Back when Kelly Davis was traveling around the world with the Dennis Rodman Circus, the Chicago police officer and bodyguard extraordinaire became as skilled as the Bulls' rebounding savant in the art of boxing out. Wherever the Worm turned, be it packed club, casino, gay bar or bedroom, Davis was sure to follow, serving as a human buffer against all kinds of potential trouble. Sometimes, that meant getting in the face of the heavily tattooed man who employed him, but Davis had no problem holding his ground.

As Davis said Wednesday, "You're not employed to kiss your client's ass. If your client is about to do something that could land him in jail or get him sued, and you don't stop it, why are you there? If you're afraid to stand up to him, you're nothing but a lackey."

I tracked down Davis, with whom I shared many an all-nighter during the height of Rodmania -- and who has since started a business, Overtime Inc., designed to provide security and guidance for professional athletes -- for fairly obvious reasons: In the wake of the sexual-assault charges filed in Colorado against Kobe Bryant, the subject of star athletes, poor judgment and the ruinous results that can ensue has never been more topical. And while Davis, like the rest of us, can't pretend to know what actually went down in the Laker star's hotel room on that night in late June, the situational specifics that have been reported by various outlets have provoked some strong opinions.

"My understanding is that Kobe has six bodyguards," Davis said (published reports indicate Bryant was accompanied by three unidentified men when he checked into a Colorado hotel on June 30), "and when I first heard about this incident, I thought, Where were they? Were they there when [the alleged encounter] took place, and if they were there, why didn't they stop this 19-year-old from coming into the room? And if they weren't there, where the hell were they?"

Back in the Rodman days, whenever Davis was on duty, no one ever had to ask ask where he was. Even when the prodigious power forward was enjoying his most tender moments, Davis, if not directly present, was close enough to react to any potential "disturbance" -- to use a word that has surfaced in reports of the alleged incident in Bryant's hotel room. Obviously, this spoke to the trust Rodman placed in Davis (and fellow Chicago cop and bodyguard George Triantafillo) during the three years Rodman spent with the Bulls. However, it also went down this way because Davis insisted it be so.

"We had rules," Davis explained. "The first one was that women we didn't know never entered his hotel room. If Kobe truly answered the door to his room that night, as has been reported, that was the first problem.

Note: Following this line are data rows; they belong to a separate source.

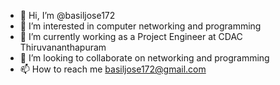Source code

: - 👋 Hi, I’m @basiljose172
- 👀 I’m interested in computer networking and programming
- 🌱 I’m currently working as a Project Engineer at CDAC Thiruvananthapuram
- 💞️ I’m looking to collaborate on networking and programming
- 📫 How to reach me basiljose172@gmail.com

<!---
basiljose172/basiljose172 is a ✨ special ✨ repository because its `README.md` (this file) appears on your GitHub profile.
You can click the Preview link to take a look at your changes.
--->
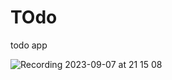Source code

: # TOdo
todo app

![Recording 2023-09-07 at 21 15 08](https://github.com/faeghehmohammadian/TOdo/assets/59620602/263fd91f-9c7e-4c19-8e47-8d18da220380)
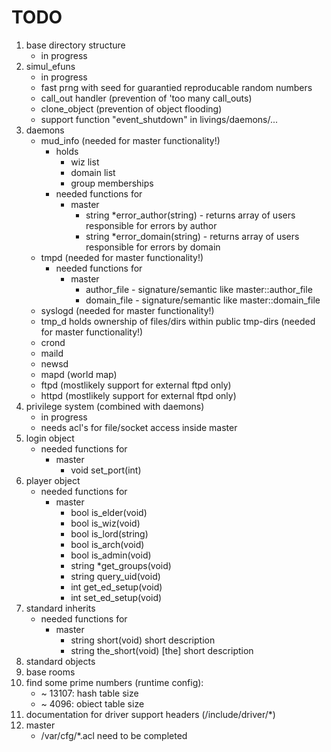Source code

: # TODO

1. base directory structure
    - in progress
1. simul_efuns
    - in progress
    - fast prng with seed for guarantied reproducable random numbers
    - call\_out handler (prevention of 'too many call\_outs)
    - clone_object (prevention of object flooding)
    - support function "event_shutdown" in livings/daemons/...
1. daemons
    - mud_info (needed for master functionality!)
        - holds
            - wiz list
            - domain list
            - group memberships
        - needed functions for
            - master
                - string *error_author(string) - returns array of users
                    responsible for errors by author
                - string *error_domain(string) - returns array of users
                    responsible for errors by domain
    - tmpd (needed for master functionality!)
        - needed functions for
            - master
                - author\_file - signature/semantic like master::author\_file
                - domain\_file - signature/semantic like master::domain\_file
    - syslogd (needed for master functionality!)
    - tmp_d holds ownership of files/dirs within public tmp-dirs (needed for master functionality!)
    - crond
    - maild
    - newsd
    - mapd (world map)
    - ftpd (mostlikely support for external ftpd only)
    - httpd (mostlikely support for external ftpd only)
1. privilege system (combined with daemons)
    - in progress
    - needs acl's for file/socket access inside master
1. login object
    - needed functions for
        - master
            - void set_port(int)
1. player object
    - needed functions for
        - master
            - bool is_elder(void)
            - bool is_wiz(void)
            - bool is_lord(string)
            - bool is_arch(void)
            - bool is_admin(void)
            - string *get_groups(void)
            - string query_uid(void)
            - int get_ed_setup(void)
            - int set_ed_setup(void)
1. standard inherits
    - needed functions for
        - master
            - string short(void)        short description
            - string the_short(void)    [the] short description
1. standard objects
1. base rooms
1. find some prime numbers (runtime config):
    - ~ 13107: hash table size
    - ~  4096: obiect table size
1. documentation for driver support headers (/include/driver/*)
1. master
    - /var/cfg/*.acl need to be completed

We never let Dennis answer the door.

"If some concierge came to the room, would we have let her in? Never. Anyone who came to the room would have been interrogated -- What's your purpose? Why are you trying to get to my client? --before we considered letting her in."

Of course, it's possible that the woman's answer would be, "Because he invited me."

Indeed, there are times when an athlete asks a woman he has recently met to his room and insists on being intimate with her. Even then, said Davis, there are logical measures that can be taken to protect a client from trouble -- of his own doing or otherwise.

When Rodman was at a hotel, Davis said he made it a point to stay in an adjoining room -- and though the door between the rooms might have been closed at times, it was never locked. "That way," Davis said, "we had easy access to each other's room if something sounded out of the ordinary."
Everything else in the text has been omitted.